ASSIGNMENT:
Find the lines holding the string "user" in the data, then copy all of them.

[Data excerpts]
--*--
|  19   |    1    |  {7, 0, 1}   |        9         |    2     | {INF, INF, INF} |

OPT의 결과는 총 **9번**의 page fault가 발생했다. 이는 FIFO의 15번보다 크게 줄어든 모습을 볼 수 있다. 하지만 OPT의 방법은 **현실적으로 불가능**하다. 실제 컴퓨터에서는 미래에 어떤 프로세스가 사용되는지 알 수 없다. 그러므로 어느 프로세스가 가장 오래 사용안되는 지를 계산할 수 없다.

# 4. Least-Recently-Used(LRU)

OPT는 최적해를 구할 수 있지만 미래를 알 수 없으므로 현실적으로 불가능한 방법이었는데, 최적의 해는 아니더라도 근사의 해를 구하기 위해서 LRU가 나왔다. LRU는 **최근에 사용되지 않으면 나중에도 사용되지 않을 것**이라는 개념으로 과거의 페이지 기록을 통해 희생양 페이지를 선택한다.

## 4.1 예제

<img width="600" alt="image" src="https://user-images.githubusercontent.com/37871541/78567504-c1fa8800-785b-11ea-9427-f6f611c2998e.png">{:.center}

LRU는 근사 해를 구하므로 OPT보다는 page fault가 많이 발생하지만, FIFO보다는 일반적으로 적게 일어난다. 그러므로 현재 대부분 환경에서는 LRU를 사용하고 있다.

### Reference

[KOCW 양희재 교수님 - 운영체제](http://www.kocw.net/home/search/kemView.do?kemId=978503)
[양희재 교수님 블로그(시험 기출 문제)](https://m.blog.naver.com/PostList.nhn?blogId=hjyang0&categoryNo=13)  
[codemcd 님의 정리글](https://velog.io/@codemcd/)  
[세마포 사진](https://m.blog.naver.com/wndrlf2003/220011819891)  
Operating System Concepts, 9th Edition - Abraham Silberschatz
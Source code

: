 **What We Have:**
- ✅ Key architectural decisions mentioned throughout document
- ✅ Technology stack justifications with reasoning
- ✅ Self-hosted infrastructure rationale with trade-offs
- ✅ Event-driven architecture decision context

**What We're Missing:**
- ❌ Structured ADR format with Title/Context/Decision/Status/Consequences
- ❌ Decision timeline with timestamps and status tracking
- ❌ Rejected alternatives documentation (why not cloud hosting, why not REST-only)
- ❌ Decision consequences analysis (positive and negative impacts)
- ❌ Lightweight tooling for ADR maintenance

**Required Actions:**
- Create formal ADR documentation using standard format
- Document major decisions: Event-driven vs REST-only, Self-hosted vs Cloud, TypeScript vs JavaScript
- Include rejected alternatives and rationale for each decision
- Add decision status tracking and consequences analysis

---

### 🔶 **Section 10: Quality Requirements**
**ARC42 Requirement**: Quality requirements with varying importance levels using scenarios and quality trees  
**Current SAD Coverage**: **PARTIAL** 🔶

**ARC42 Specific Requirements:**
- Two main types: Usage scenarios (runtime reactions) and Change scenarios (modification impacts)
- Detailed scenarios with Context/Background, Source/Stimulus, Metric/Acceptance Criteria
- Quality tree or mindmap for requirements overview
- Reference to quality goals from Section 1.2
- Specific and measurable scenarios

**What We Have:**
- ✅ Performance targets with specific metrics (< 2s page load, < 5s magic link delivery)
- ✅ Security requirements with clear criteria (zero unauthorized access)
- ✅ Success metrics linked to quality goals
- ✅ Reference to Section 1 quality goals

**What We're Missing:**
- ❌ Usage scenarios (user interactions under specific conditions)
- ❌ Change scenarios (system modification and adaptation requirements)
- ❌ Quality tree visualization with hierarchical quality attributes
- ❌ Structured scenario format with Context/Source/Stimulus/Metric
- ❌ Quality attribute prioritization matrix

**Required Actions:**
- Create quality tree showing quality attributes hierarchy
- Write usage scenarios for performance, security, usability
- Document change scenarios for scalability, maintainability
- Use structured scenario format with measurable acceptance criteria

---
--*--
COMPLETED EXERCISE:
<img width="600" alt="image" src="https://user-images.githubusercontent.com/37871541/78567504-c1fa8800-785b-11ea-9427-f6f611c2998e.png">{:.center}
- ❌ Usage scenarios (user interactions under specific conditions)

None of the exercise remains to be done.